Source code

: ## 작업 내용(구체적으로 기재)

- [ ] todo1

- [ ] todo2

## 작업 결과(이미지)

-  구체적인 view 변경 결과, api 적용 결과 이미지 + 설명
────────────────
Try it: Transcribe every entry exactly as it reads.

Worked solution:
Source code

: ## 작업 내용(구체적으로 기재)

- [ ] todo1

- [ ] todo2

## 작업 결과(이미지)

-  구체적인 view 변경 결과, api 적용 결과 이미지 + 설명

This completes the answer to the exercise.